### Task requirements
Leave out the pictures and print the records below exactly.

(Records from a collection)
┌────────

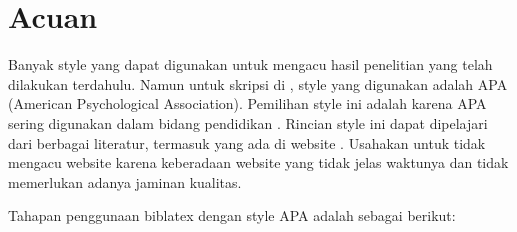 \chapter{Acuan}

Banyak style yang dapat digunakan untuk mengacu hasil penelitian 
yang telah dilakukan terdahulu.  Namun untuk skripsi 
di \institusiTulis, style yang digunakan adalah APA
(American Psychological Association).
Pemilihan style ini adalah karena APA sering digunakan 
dalam bidang pendidikan \autocite{styleGuide}.
Rincian style ini dapat dipelajari dari berbagai literatur,
termasuk yang ada di website \cite{APAPurdue}.
Usahakan untuk tidak mengacu website karena 
keberadaan website yang tidak jelas waktunya dan tidak memerlukan
adanya jaminan kualitas.

Tahapan penggunaan biblatex dengan style APA adalah sebagai berikut:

└────────

### Final answer
 \chapter{Acuan}

Banyak style yang dapat digunakan untuk mengacu hasil penelitian 
yang telah dilakukan terdahulu.  Namun untuk skripsi 
di \institusiTulis, style yang digunakan adalah APA
(American Psychological Association).
Pemilihan style ini adalah karena APA sering digunakan 
dalam bidang pendidikan \autocite{styleGuide}.
Rincian style ini dapat dipelajari dari berbagai literatur,
termasuk yang ada di website \cite{APAPurdue}.
Usahakan untuk tidak mengacu website karena 
keberadaan website yang tidak jelas waktunya dan tidak memerlukan
adanya jaminan kualitas.

Tahapan penggunaan biblatex dengan style APA adalah sebagai berikut:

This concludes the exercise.